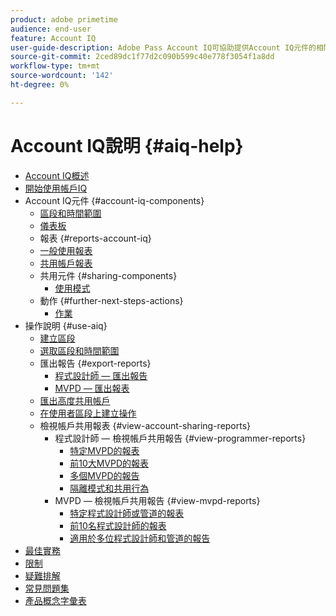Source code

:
 ```yaml
---
product: adobe primetime
audience: end-user
feature: Account IQ
user-guide-description: Adobe Pass Account IQ可協助提供Account IQ元件的相關資訊，並逐步引導您瞭解使用各種元件的使用者歷程。
source-git-commit: 2ced89dc1f77d2c090b599c40e778f3054f1a8dd
workflow-type: tm+mt
source-wordcount: '142'
ht-degree: 0%

---
```


# Account IQ說明 {#aiq-help}

+ [Account IQ概述](/help/accountiq/home.md)
+ [開始使用帳戶IQ](/help/accountiq/get-started.md)
+ Account IQ元件 {#account-iq-components}
   + [區段和時間範圍](/help/accountiq/segments-timeframe.md)
   + [儀表板](/help/accountiq/dashboard.md)
   + 報表 {#reports-account-iq}
   + [一般使用報表](/help/accountiq/general-usage-reports.md)
   + [共用帳戶報表](/help/accountiq/shared-acc-reports.md)
   + 共用元件 {#sharing-components}
      + [使用模式](/help/accountiq/usage-patterns.md)
   + 動作 {#further-next-steps-actions}
      + [作業](/help/accountiq/operations.md)
+ 操作說明 {#use-aiq}
   + [建立區段](/help/accountiq/build-segment.md)
   + [選取區段和時間範圍](/help/accountiq/howto-select-segment-timeframe.md)
   + 匯出報告 {#export-reports}
      + [程式設計師 — 匯出報告](/help/accountiq/export-segment-metrics-progr.md)
      + [MVPD — 匯出報表](/help/accountiq/export-segment-metrics-mvpd.md)
   + [匯出高度共用帳戶](/help/accountiq/export-acc-information.md)
   + [在使用者區段上建立操作](/help/accountiq/operation-affecting-user-segment.md)
   + 檢視帳戶共用報表 {#view-account-sharing-reports}
      + 程式設計師 — 檢視帳戶共用報告 {#view-programmer-reports}
         + [特定MVPD的報表](/help/accountiq/reports-for-specific-mvpds.md)
         + [前10大MVPD的報表](/help/accountiq/top-10-mvpd-reports.md)
         + [多個MVPD的報告](viewrep-multiple-mvpd.md)
         + [隔離模式和共用行為](/help/accountiq/isolation-mode.md)
      + MVPD — 檢視帳戶共用報告 {#view-mvpd-reports}
         + [特定程式設計師或管道的報表](/help/accountiq/reports-for-specific-programmers.md)
         + [前10名程式設計師的報表](/help/accountiq/top-10-programmer-reports.md)
         + [適用於多位程式設計師和管道的報告](viewrep-multiple-programmer.md)
+ [最佳實務](/help/accountiq/best-practices.md)
+ [限制](/help/accountiq/limitations.md)
+ [疑難排解](/help/accountiq/troubleshoot.md)
+ [常見問題集](/help/accountiq/faq.md)
+ [產品概念字彙表](/help/accountiq/product-concepts.md)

_ _ _ _ _

[Problem details] The answer is a number only: how many lines of the data above include "匯出報告"?

[Answer to this exercise] 2